• BAIER: So Wednesday is we have to do it, but Thursday is maybe a trigger will work, but it will lead to a public option.

    KRAUTHAMMER: It a perfect example of the incoherence on the Democrats on all of this. And she is reflecting the president's incoherence.

    On the one hand, here we are eight months into this administration, three months into a really active, vigorous debate on health care, and two days before the president's great speech, nobody has any idea what's in it, and even he problem hi doesn't. So, on the one hand he's saying we're in a crisis and we have to act and it has to be done by last August, and then he doesn't even know as of today what it is, and he's asking immediate action on something that he doesn't even know about. That's number one.

    But secondly, underlying all this is unease about his intentions. Obama is a man who believes in the government-run system. He has said that several years ago. He has now disavowed it. Bt clearly people understand that the public option is a way to achieve ultimately a government-run system.

    BAIER: A single payer system.

    KRAUTHAMMER: A single payer system, but he can't admit it, because in America it is not going to happen. He himself has said that tactically you can't be in favor of a single-payer system.

    He also says he will never talk about rationing. But he has said it in public and he has said it in interviews and he says it in private, troubles about the hip replacement his grandmother had when she was very sick and ill and terminal. He clearly thinks about rationing. He thinks it's important, but, again, he can't say it. So in his heart of hearts, he believes in a national system and he believes in rationing, but he has to deny it, and that's why people worry about incoherence and disingenuousness.

    BAIER: Fred?

    BARNES: The White House says what they need to do is reframe the debate over health care. They're going to have better arguments for it, and so on.

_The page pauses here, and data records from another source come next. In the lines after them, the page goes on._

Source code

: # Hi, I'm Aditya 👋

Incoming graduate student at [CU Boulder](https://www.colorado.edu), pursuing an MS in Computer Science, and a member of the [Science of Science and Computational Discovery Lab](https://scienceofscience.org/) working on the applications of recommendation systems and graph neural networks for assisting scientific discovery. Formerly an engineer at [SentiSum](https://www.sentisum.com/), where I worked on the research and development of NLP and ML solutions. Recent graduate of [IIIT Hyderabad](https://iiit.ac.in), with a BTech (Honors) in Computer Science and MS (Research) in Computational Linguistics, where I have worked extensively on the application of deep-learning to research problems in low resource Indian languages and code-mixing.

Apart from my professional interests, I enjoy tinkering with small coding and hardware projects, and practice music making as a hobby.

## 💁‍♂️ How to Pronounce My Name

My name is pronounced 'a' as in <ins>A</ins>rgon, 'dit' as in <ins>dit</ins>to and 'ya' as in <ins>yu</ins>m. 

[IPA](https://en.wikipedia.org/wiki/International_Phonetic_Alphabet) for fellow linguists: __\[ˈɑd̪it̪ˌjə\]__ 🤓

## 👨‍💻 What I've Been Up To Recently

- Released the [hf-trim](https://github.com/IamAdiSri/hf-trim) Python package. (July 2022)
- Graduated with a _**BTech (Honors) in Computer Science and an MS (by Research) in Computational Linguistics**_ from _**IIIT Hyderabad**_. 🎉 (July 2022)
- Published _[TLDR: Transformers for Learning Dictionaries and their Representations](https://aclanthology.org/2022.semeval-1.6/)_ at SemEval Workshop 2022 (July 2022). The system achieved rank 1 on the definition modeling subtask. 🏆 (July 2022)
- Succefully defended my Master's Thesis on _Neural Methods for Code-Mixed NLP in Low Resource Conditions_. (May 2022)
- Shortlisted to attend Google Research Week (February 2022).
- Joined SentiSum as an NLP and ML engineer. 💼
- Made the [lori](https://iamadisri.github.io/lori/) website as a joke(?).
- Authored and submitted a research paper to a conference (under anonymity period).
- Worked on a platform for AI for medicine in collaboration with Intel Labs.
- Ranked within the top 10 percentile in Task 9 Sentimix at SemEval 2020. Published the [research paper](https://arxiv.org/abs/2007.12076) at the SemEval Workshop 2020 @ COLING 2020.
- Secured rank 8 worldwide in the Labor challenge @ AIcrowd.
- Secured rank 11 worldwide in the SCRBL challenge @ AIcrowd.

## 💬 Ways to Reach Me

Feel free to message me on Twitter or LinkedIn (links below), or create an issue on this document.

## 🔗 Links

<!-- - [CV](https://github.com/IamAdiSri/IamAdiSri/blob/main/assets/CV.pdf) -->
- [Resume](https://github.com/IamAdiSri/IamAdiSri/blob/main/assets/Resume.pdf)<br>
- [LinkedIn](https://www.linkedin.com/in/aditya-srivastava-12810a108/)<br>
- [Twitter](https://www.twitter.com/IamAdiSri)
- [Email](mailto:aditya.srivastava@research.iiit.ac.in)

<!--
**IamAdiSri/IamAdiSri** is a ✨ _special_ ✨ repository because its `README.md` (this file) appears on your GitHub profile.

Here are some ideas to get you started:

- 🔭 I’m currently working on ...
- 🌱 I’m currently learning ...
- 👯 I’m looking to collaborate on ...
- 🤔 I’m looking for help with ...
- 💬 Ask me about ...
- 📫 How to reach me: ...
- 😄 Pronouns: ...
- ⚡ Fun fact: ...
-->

    But the problem is not the debate. The problem is the bill. There's enough known about the bill — I mean, there are different bills that have passed, so it's unclear. Charles is right about the real specifics. But we know in the House, the bill has passed the three House committees that there is the public option in it and there are a lot of other things that the public doesn't like and they don't trust.

    Poll after poll shows the same thing. They think it's going to cost them more, their insurance, it's — they'll wind up with worse care, it will cause taxes to go up, it will increase the deficit at the same time. So they have thought all that.

    He has got to come up with a new bill if he wants to get one passed, one completely different. And what he talked about today in Cincinnati in talking about health care sounded like — it is not even new arguments, and it's the same old bill.

    That bill is the problem. His arguments haven't been good either, but mainly because the bill is bad.

    BAIER: Should we expect something surprising Wednesday night, Mort?

    KONDRACKE: What I expect — he's got — this is the highest stake speech of his presidency, I think. This is the equivalent of the post Jeremiah Wright speech during the campaign. If he doesn't regain the initiative here and he loses health care, which is his signature issue with an overwhelmingly Democratic Congress, his presidency is headed for failure.

    It's not necessarily terminal, because after all, Bill Clinton survived this kind of thing, but it is a very bad sign for him. So it's a big speech.

    KRAUTHAMMER: The surprise on Wednesday will be if he achieves coherence.